Thursday, September 13, 2007

The Sower

On the way to work the past two days I've been ruminating on the parable of the sower. It's open to a remarkable number of interpretations, and I'm pretty sure a lot of them are good interpretations, possibly even intended. I suppose that's one of the beauties of the parables.

As a Lutheran, I naturally started from the recognition that I'm not one of the soils, I'm all of them. I'm constantly showered by the grace of God's Word, but it has different results at different times. There are times when the word hits me and bounces off without effect. There are times when I receive the word with joy but it takes no root. There are times when the word starts to take root, but it is choked out by the pleasures and cares of the world. And there are times when the word takes root and bears fruit. This isn't a terribly original interpretation, but it's a good starting point for reflection.

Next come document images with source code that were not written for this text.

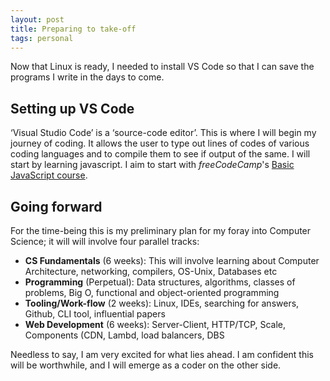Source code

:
 ```yaml
---
layout: post
title: Preparing to take-off
tags: personal
---
```


Now that Linux is ready, I needed to install VS Code so that I can save the programs I write in the days to come.

## Setting up VS Code

‘Visual Studio Code’ is a ‘source-code editor’. This is where I will begin my journey of coding. It allows the user to type out lines of codes of various coding languages and to compile them to see if output of the same. I will start by learning javascript. I aim to start with *freeCodeCamp*'s [Basic JavaScript course](https://www.freecodecamp.org/learn/javascript-algorithms-and-data-structures#basic-javascript). 

## Going forward

For the time-being this is my preliminary plan for my foray into Computer Science; it will will involve four parallel tracks:
- **CS Fundamentals** (6 weeks): This will involve learning about Computer Architecture, networking, compilers, OS-Unix, Databases etc
- **Programming** (Perpetual): Data structures, algorithms, classes of problems, Big O, functional and object-oriented programming
- **Tooling/Work-flow** (2 weeks): Linux, IDEs, searching for answers, Github, CLI tool, influential papers
- **Web Development** (6 weeks): Server-Client, HTTP/TCP, Scale, Components (CDN, Lambd, load balancers, DBS

Needless to say, I am very excited for what lies ahead. I am confident this will be worthwhile, and I will emerge as a coder on the other side. 

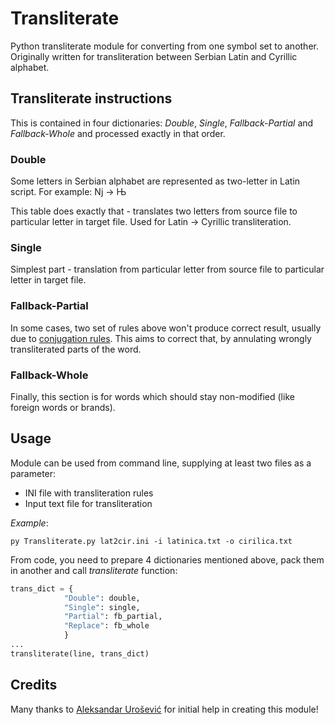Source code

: # Transliterate
Python transliterate module for converting from one symbol set to another. Originally written for transliteration between Serbian Latin and Cyrillic alphabet.

## Transliterate instructions

This is contained in four dictionaries: *Double*, *Single*, *Fallback-Partial* and *Fallback-Whole* and processed exactly in that order.

### Double

Some letters in Serbian alphabet are represented as two-letter in Latin script. For example: Nj -> Њ 

This table does exactly that - translates two letters from source file to particular letter in target file. Used for Latin -> Cyrillic transliteration.

### Single

Simplest part - translation from particular letter from source file to particular letter in target file.

### Fallback-Partial

In some cases, two set of rules above won't produce correct result, usually due to [conjugation rules](https://en.wikipedia.org/wiki/Grammatical_conjugation). This aims to correct that, by annulating wrongly transliterated parts of the word.

### Fallback-Whole

Finally, this section is for words which should stay non-modified (like foreign words or brands).

## Usage

Module can be used from command line, supplying at least two files as a parameter:

- INI file with transliteration rules
- Input text file for transliteration

*Example*:

```
py Transliterate.py lat2cir.ini -i latinica.txt -o cirilica.txt
```

From code, you need to prepare 4 dictionaries mentioned above, pack them in another and call *transliterate* function:

```python
trans_dict = {
            "Double": double,
            "Single": single,
            "Partial": fb_partial,
            "Replace": fb_whole
            }
...            
transliterate(line, trans_dict)
```

## Credits

Many thanks to [Aleksandar Urošević](https://twitter.com/urosevic) for initial help in creating this module!
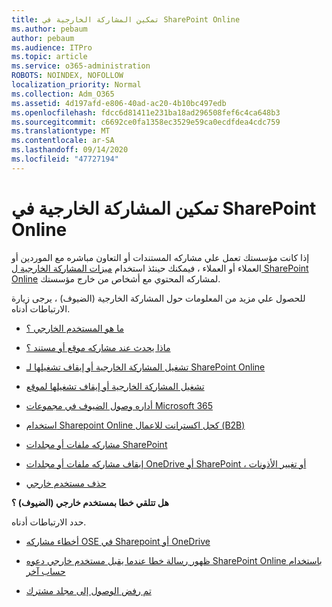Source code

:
 ```yaml
---
title: تمكين المشاركة الخارجية في SharePoint Online
ms.author: pebaum
author: pebaum
ms.audience: ITPro
ms.topic: article
ms.service: o365-administration
ROBOTS: NOINDEX, NOFOLLOW
localization_priority: Normal
ms.collection: Adm_O365
ms.assetid: 4d197afd-e806-40ad-ac20-4b10bc497edb
ms.openlocfilehash: fdcc6d81411e231ba18ad296508fef6c4ca648b3
ms.sourcegitcommit: c6692ce0fa1358ec3529e59ca0ecdfdea4cdc759
ms.translationtype: MT
ms.contentlocale: ar-SA
ms.lasthandoff: 09/14/2020
ms.locfileid: "47727194"
---
```

# <a name="enable-external-sharing-in-sharepoint-online"></a>تمكين المشاركة الخارجية في SharePoint Online

إذا كانت مؤسستك تعمل علي مشاركه المستندات أو التعاون مباشره مع الموردين أو العملاء أو العملاء ، فيمكنك حينئذ استخدام [ميزات المشاركة الخارجية ل SharePoint Online](https://docs.microsoft.com/sharepoint/external-sharing-overview) لمشاركه المحتوي مع أشخاص من خارج مؤسستك.

للحصول علي مزيد من المعلومات حول المشاركة الخارجية (الضيوف) ، يرجى زيارة الارتباطات أدناه.

- [ما هو المستخدم الخارجي ؟](https://docs.microsoft.com/sharepoint/external-sharing-overview#what-is-an-external-user)

- [ماذا يحدث عند مشاركه موقع أو مستند ؟](https://docs.microsoft.com/sharepoint/external-sharing-overview#what-happens-when-i-share-a-site-or-document)

- [تشغيل المشاركة الخارجية أو إيقاف تشغيلها لـ SharePoint Online](https://docs.microsoft.com/sharepoint/turn-external-sharing-on-or-off)

- [تشغيل المشاركة الخارجية أو إيقاف تشغيلها لموقع](https://docs.microsoft.com/sharepoint/change-external-sharing-site)

- [أداره وصول الضيوف في مجموعات Microsoft 365](https://docs.microsoft.com/microsoft-365/admin/create-groups/manage-guest-access-in-groups)

- [استخدام Sharepoint Online كحل اكسترانت للاعمال (B2B)](https://docs.microsoft.com/sharepoint/create-b2b-extranet)

- [مشاركه ملفات أو مجلدات SharePoint](https://support.office.com/article/share-sharepoint-files-or-folders-1fe37332-0f9a-4719-970e-d2578da4941c)

- [إيقاف مشاركه ملفات أو مجلدات OneDrive أو SharePoint ، أو تغيير الأذونات](https://support.office.com/article/stop-sharing-onedrive-or-sharepoint-files-or-folders-or-change-permissions-0a36470f-d7fe-40a0-bd74-0ac6c1e13323)

- [حذف مستخدم خارجي](https://docs.microsoft.com/sharepoint/remove-users#delete-a-guest-from-the-microsoft-365-admin-center)

**هل تتلقي خطا بمستخدم خارجي (الضيوف) ؟**

حدد الارتباطات أدناه. 

- [أخطاء مشاركه OSE في Sharepoint أو OneDrive](https://docs.microsoft.com/sharepoint/sharepoint-onedrive-error-message)

- [ظهور رسالة خطا عندما يقبل مستخدم خارجي دعوه SharePoint Online باستخدام حساب آخر](https://docs.microsoft.com/sharepoint/support/sharing-and-permissions/error-when-external-user-accepts-an-invitation-by-using-another-account)

- [تم رفض الوصول إلى مجلد مشترك](https://docs.microsoft.com/sharepoint/support/sharing-and-permissions/cannot-access-shared-folder)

One of the things that I thought about is that possibly this state of things is normal. That is, maybe it's because God knows I'm going to be like this that God scatters the seed so generously. I could set about looking for the paths and the rocky ground and the thorns in my life and try to get rid of them, but the sower in the parable doesn't do that. He just sows, and he gets a good crop.

At the same time, there are things I can do. For instance, consider the seed sown among thorns. It starts to grow. Suppose I find that a word of God I have received is starting to take root. If I leave it, it might be choked by thorns. But if I watch it and care for it, I can nuture it and help it bear fruit. I can take the plant from among the throns and carefully replant it in good soil.

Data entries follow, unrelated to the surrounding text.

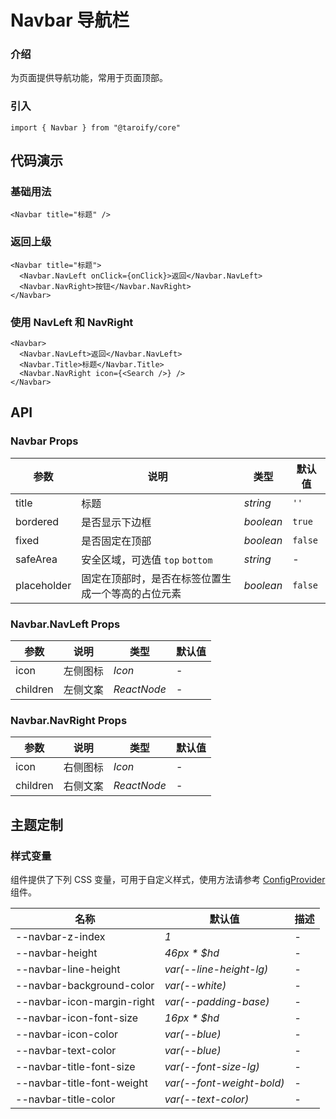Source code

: # Navbar 导航栏

### 介绍

为页面提供导航功能，常用于页面顶部。

### 引入

```tsx
import { Navbar } from "@taroify/core"
```

## 代码演示

### 基础用法

```tsx
<Navbar title="标题" />
```

### 返回上级

```tsx
<Navbar title="标题">
  <Navbar.NavLeft onClick={onClick}>返回</Navbar.NavLeft>
  <Navbar.NavRight>按钮</Navbar.NavRight>
</Navbar>
```

### 使用 NavLeft 和 NavRight

```tsx
<Navbar>
  <Navbar.NavLeft>返回</Navbar.NavLeft>
  <Navbar.Title>标题</Navbar.Title>
  <Navbar.NavRight icon={<Search />} />
</Navbar>
```

## API

### Navbar Props

| 参数          | 说明                        | 类型        | 默认值     |
|-------------|---------------------------|-----------|---------|
| title       | 标题                        | _string_  | `''`    |
| bordered    | 是否显示下边框                   | _boolean_ | `true`  |
| fixed       | 是否固定在顶部                   | _boolean_ | `false` |
| safeArea    | 安全区域，可选值 `top` `bottom`   | _string_  | -       |
| placeholder | 固定在顶部时，是否在标签位置生成一个等高的占位元素 | _boolean_ | `false` |

### Navbar.NavLeft Props

| 参数 | 说明 | 类型 | 默认值 |
| --- | --- | --- | --- |
| icon | 左侧图标 | _Icon_ | - |
| children | 左侧文案 | _ReactNode_ | - |

### Navbar.NavRight Props

| 参数 | 说明 | 类型 | 默认值 |
| --- | --- | --- | --- |
| icon | 右侧图标 | _Icon_ | - |
| children | 右侧文案 | _ReactNode_ | - |

## 主题定制

### 样式变量

组件提供了下列 CSS 变量，可用于自定义样式，使用方法请参考 [ConfigProvider](/components/config-provider/) 组件。

| 名称                         | 默认值                       | 描述  |
|----------------------------|---------------------------|-----|
| --navbar-z-index           | _1_                       | -   |
| --navbar-height            | _46px * $hd_              | -   |
| --navbar-line-height       | _var(--line-height-lg)_   | -   |
| --navbar-background-color  | _var(--white)_            | -   |
| --navbar-icon-margin-right | _var(--padding-base)_     | -   |
| --navbar-icon-font-size    | _16px * $hd_              | -   |
| --navbar-icon-color        | _var(--blue)_             | -   |
| --navbar-text-color        | _var(--blue)_             | -   |
| --navbar-title-font-size   | _var(--font-size-lg)_     | -   |
| --navbar-title-font-weight | _var(--font-weight-bold)_ | -   |
| --navbar-title-color       | _var(--text-color)_       | -   |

That is, there are times when I hear something and it strikes a chord with me, or I understand it in a new way. If I let it go, nothing more will come of it. But if I keep it in mind ("hold it fast in an honest and good heart", in Luke's version of the parable), it grows and, hopefully, will bear fruit in my life.

As I continued to think about the parable, I thought the field isn't me -- the field is the world and the parable is about the world. Individualism is so ingrained in our culture that it's hard to even think about this parable apart from how it impacts individuals. The natural tendency is to look at one person and ask, what does the parable say about this person (usually "me")? But what does it mean if it's a parable about the world? It seems to me that in that case, its message is essentially the same as the parable of the woman baking bread. God scatters the seed freely, indiscriminantly, prodigally throughout the world. Sometimes nothing good happens but sometimes it does and when it does the results are wonderful. Just as the leaven leavens the whole loaf, the good soil produces enough crop for the whole field.

2 comments:

Tom in Ontario said...

For a long time I read and heard that parable and thought only about the soil. I think that might be the most common interpretation. That's what the song "Lord, Let My Heart Be Good Soil" by Handt Hanson does:

Lord, let my heart be good soil,
open to the seed of your word.
Lord, let my heart be good soil,
where love can grow and peace is understood.
When my heart is hard, break the stone away.
When my heart is cold, warm it with the day.
When my heart is lost, lead me on your way.
Lord, let my heart, Lord, let my heart, Lord, let my heart be good soil.

But I heard a sermon about 15 years ago that said almost nothing about the soil. It was all about the sower. Not a very efficient sower. A lot of the seed is wasted on poor soil. But the sower keeps throwing the seed around with such abandon, not ignoring any of the soil, good or bad.

Since I heard that sermon I only hear the parable as a word of amazing radical grace. That the sower doesn't really care what kind of soil I, or anyone else, might be at any given time. S/he just keeps on sowing, wanting us all to have the seed.

Andy said...

You can definitely read it as a parable of radical grace. I lean that way myself, but then what do you do about the quotation from Isaiah which is paired with this parable?